This Thursday morning, we’re talking about cheese. It is part of our gastronomy, but is it recommendable for health? Due to its saturated fat content, cheese does not have a good reputation. And yet, it has nutritional advantages. You can eat it without any problem and have fun within reason.
What is the limit of reasonableness? It is to consume it once a day. The National Health Nutrition Plan recommends 2 dairy products per day, alternating between cheeses, yoghurt, cottage cheese and milk. And the right portion is 30 grams of cheese a day, the equivalent of an eighth of a camembert.
If you are greedy, and you find that 30 grams is really little, you can take more, but less often, without going so far as to swallow half a camembert in one go!

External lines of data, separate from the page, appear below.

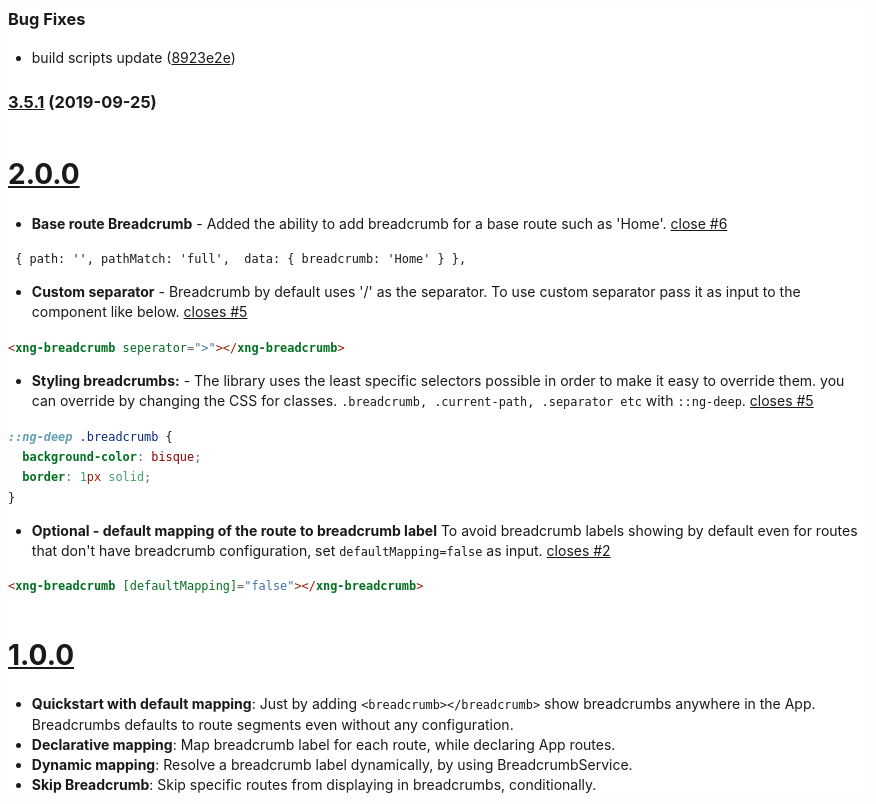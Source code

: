 ### Bug Fixes

- build scripts update ([8923e2e](https://github.com/udayvunnam/xng-breadcrumb/commit/8923e2e))

### [3.5.1](https://github.com/udayvunnam/xng-breadcrumb/compare/v3.4.4...v3.5.1) (2019-09-25)

<a name="2.0.0"></a>

# [2.0.0](https://github.com/udayvunnam/xng-breadcrumb/releases/tag/v2.0.0)

- **Base route Breadcrumb** -
  Added the ability to add breadcrumb for a base route such as 'Home'. [close #6](https://github.com/udayvunnam/xng-breadcrumb/issues/6)

```
 { path: '', pathMatch: 'full',  data: { breadcrumb: 'Home' } },
```

- **Custom separator** -
  Breadcrumb by default uses '/' as the separator. To use custom separator pass it as input to the component like below. [closes #5](https://github.com/udayvunnam/xng-breadcrumb/issues/5)

```html
<xng-breadcrumb seperator=">"></xng-breadcrumb>
```

- **Styling breadcrumbs:** -
  The library uses the least specific selectors possible in order to make it easy to override them.
  you can override by changing the CSS for classes. `.breadcrumb, .current-path, .separator etc` with `::ng-deep`. [closes #5](https://github.com/udayvunnam/xng-breadcrumb/issues/5)

```css
::ng-deep .breadcrumb {
  background-color: bisque;
  border: 1px solid;
}
```

- **Optional - default mapping of the route to breadcrumb label**
  To avoid breadcrumb labels showing by default even for routes that don't have breadcrumb configuration, set `defaultMapping=false` as input. [closes #2](https://github.com/udayvunnam/xng-breadcrumb/issues/2)

```html
<xng-breadcrumb [defaultMapping]="false"></xng-breadcrumb>
```

<a name="1.0.0"></a>

# [1.0.0](https://github.com/udayvunnam/xng-breadcrumb/releases/tag/v1.0.0)

- **Quickstart with default mapping**: Just by adding `<breadcrumb></breadcrumb>` show breadcrumbs anywhere in the App. Breadcrumbs defaults to route segments even without any configuration.
- **Declarative mapping**: Map breadcrumb label for each route, while declaring App routes.
- **Dynamic mapping**: Resolve a breadcrumb label dynamically, by using BreadcrumbService.
- **Skip Breadcrumb**: Skip specific routes from displaying in breadcrumbs, conditionally.
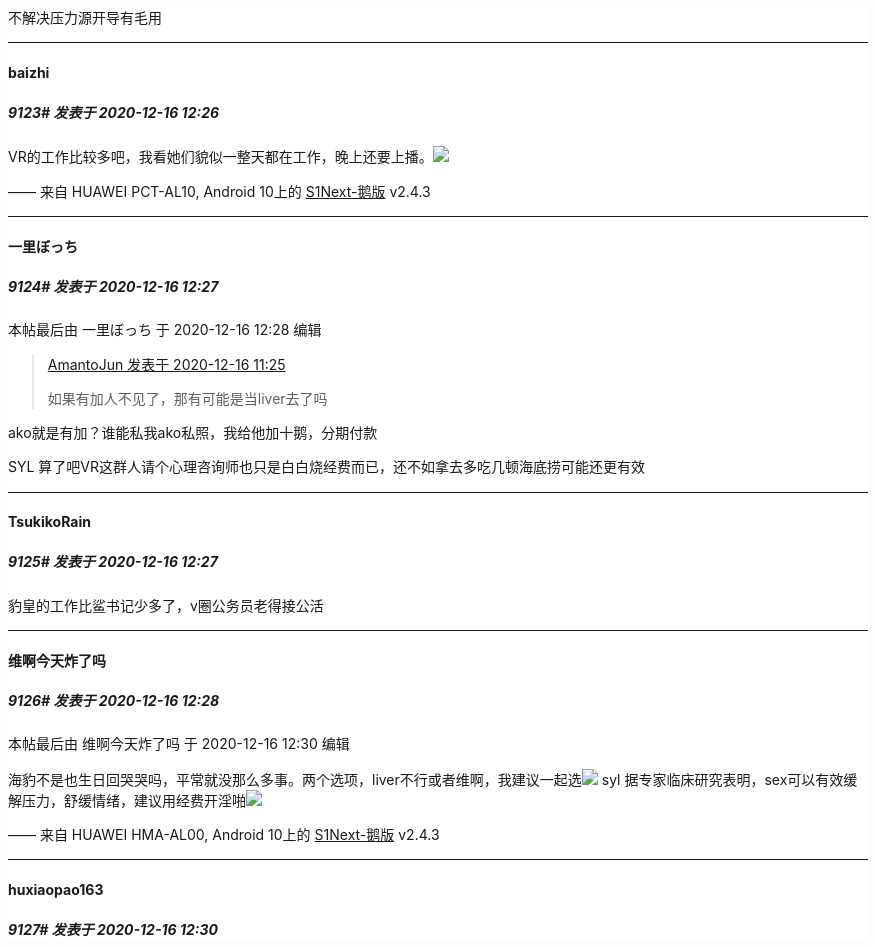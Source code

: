 
不解决压力源开导有毛用


-----

####  baizhi  
##### 9123#       发表于 2020-12-16 12:26


VR的工作比较多吧，我看她们貌似一整天都在工作，晚上还要上播。<img src="https://static.saraba1st.com/image/smiley/face2017/039.png" referrerpolicy="no-referrer">

—— 来自 HUAWEI PCT-AL10, Android 10上的 [S1Next-鹅版](https://github.com/ykrank/S1-Next/releases) v2.4.3


-----

####  一里ぼっち  
##### 9124#       发表于 2020-12-16 12:27


 本帖最后由 一里ぼっち 于 2020-12-16 12:28 编辑 
<blockquote><a href="httphttps://bbs.saraba1st.com/2b/forum.php?mod=redirect&amp;goto=findpost&amp;pid=49738322&amp;ptid=1976378" target="_blank">AmantoJun 发表于 2020-12-16 11:25</a>

如果有加人不见了，那有可能是当liver去了吗</blockquote>
ako就是有加？谁能私我ako私照，我给他加十鹅，分期付款


SYL 算了吧VR这群人请个心理咨询师也只是白白烧经费而已，还不如拿去多吃几顿海底捞可能还更有效


-----

####  TsukikoRain  
##### 9125#       发表于 2020-12-16 12:27


豹皇的工作比鲨书记少多了，v圈公务员老得接公活


-----

####  维啊今天炸了吗  
##### 9126#       发表于 2020-12-16 12:28


 本帖最后由 维啊今天炸了吗 于 2020-12-16 12:30 编辑 

海豹不是也生日回哭哭吗，平常就没那么多事。两个选项，liver不行或者维啊，我建议一起选<img src="https://static.saraba1st.com/image/smiley/face2017/067.png" referrerpolicy="no-referrer">
syl 据专家临床研究表明，sex可以有效缓解压力，舒缓情绪，建议用经费开淫啪<img src="https://static.saraba1st.com/image/smiley/face2017/076.png" referrerpolicy="no-referrer">

—— 来自 HUAWEI HMA-AL00, Android 10上的 [S1Next-鹅版](https://github.com/ykrank/S1-Next/releases) v2.4.3


-----

####  huxiaopao163  
##### 9127#       发表于 2020-12-16 12:30
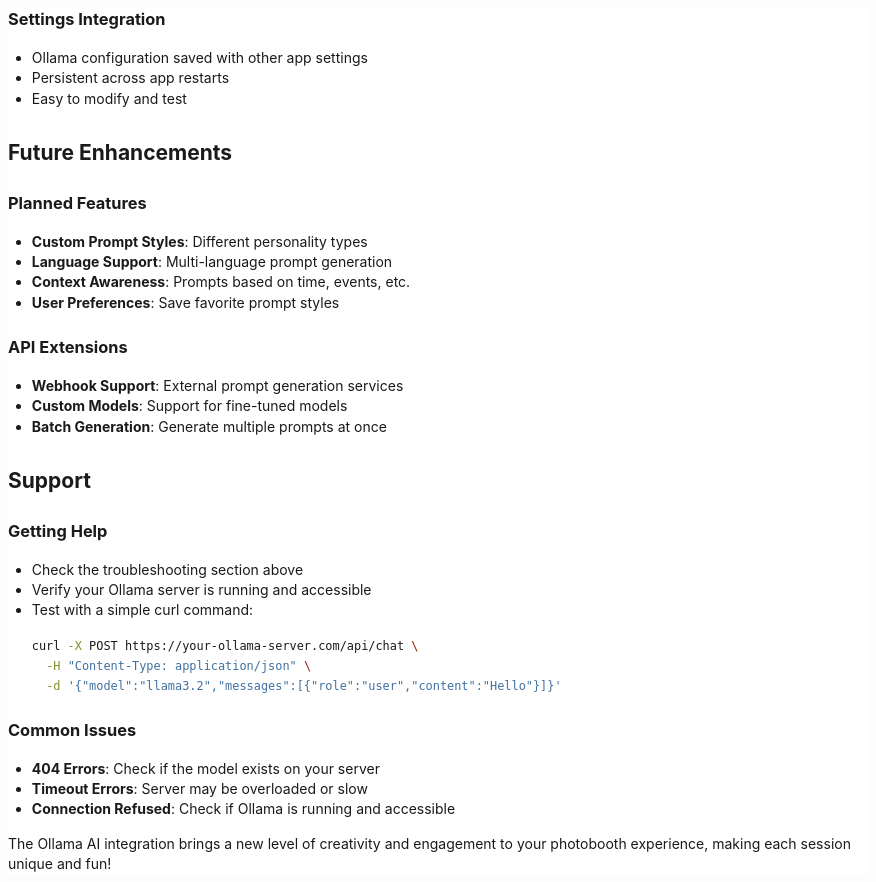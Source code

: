 ### **Settings Integration**
- Ollama configuration saved with other app settings
- Persistent across app restarts
- Easy to modify and test

## Future Enhancements

### **Planned Features**
- **Custom Prompt Styles**: Different personality types
- **Language Support**: Multi-language prompt generation
- **Context Awareness**: Prompts based on time, events, etc.
- **User Preferences**: Save favorite prompt styles

### **API Extensions**
- **Webhook Support**: External prompt generation services
- **Custom Models**: Support for fine-tuned models
- **Batch Generation**: Generate multiple prompts at once

## Support

### **Getting Help**
- Check the troubleshooting section above
- Verify your Ollama server is running and accessible
- Test with a simple curl command:
  ```bash
  curl -X POST https://your-ollama-server.com/api/chat \
    -H "Content-Type: application/json" \
    -d '{"model":"llama3.2","messages":[{"role":"user","content":"Hello"}]}'
  ```

### **Common Issues**
- **404 Errors**: Check if the model exists on your server
- **Timeout Errors**: Server may be overloaded or slow
- **Connection Refused**: Check if Ollama is running and accessible

The Ollama AI integration brings a new level of creativity and engagement to your photobooth experience, making each session unique and fun!
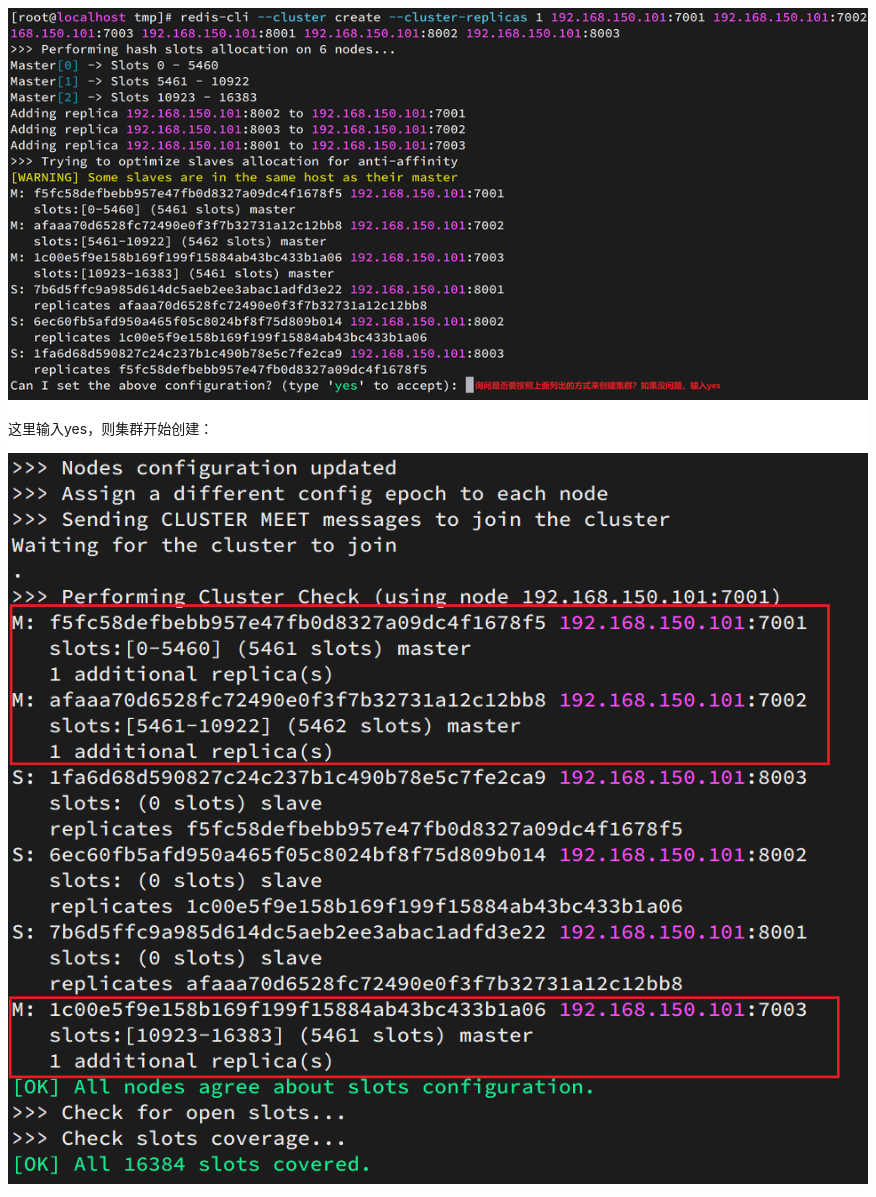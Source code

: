 ![image-20210702181101969](assets/redis_install/image-20210702181101969.png)

这里输入yes，则集群开始创建：

![image-20210702181215705](assets/redis_install/image-20210702181215705.png)

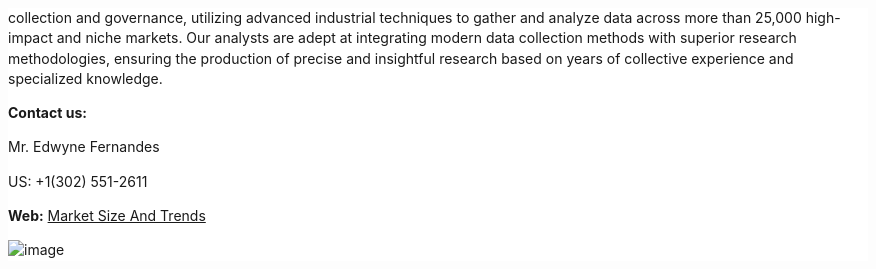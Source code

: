collection and governance, utilizing advanced industrial techniques to gather and analyze data across more than 25,000 high-impact and niche markets. Our analysts are adept at integrating modern data collection methods with superior research methodologies, ensuring the production of precise and insightful research based on years of collective experience and specialized knowledge.</span></p></div><div class="" data-test-id=""><p><strong><span class="">Contact us:</span></strong></p></div><div class="" data-test-id=""><p><span class="">Mr. Edwyne Fernandes</span></p></div><div class="" data-test-id=""><p><span class="">US: +1(302) 551-2611<br /></span></p><p><span class=""><strong>Web:</strong> <a href="https://www.marketsizeandtrends.com/" target="_blank">Market Size And Trends</a></span></p></div>
![image](https://github.com/user-attachments/assets/c4ca815b-f753-45b1-9855-d9f9020151ef)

Some cheeses are fattier than others
Pressed cheeses such as Comté, Gruyère, Parmesan, Beaufort… are very rich in fat. But it is also the cheeses that provide the most protein and calcium! Blue-veined cheeses, such as Roquefort and Bleu d’Auvergne, are also among the fattest cheeses.
Compared, fresh cheeses, such as cottage cheese, fresh square, petit-suisse, are less caloric because they contain more water, but they have moderate levels of calcium and contain lactose. And between the two, we have soft cheeses, such as camembert, brie and chaource.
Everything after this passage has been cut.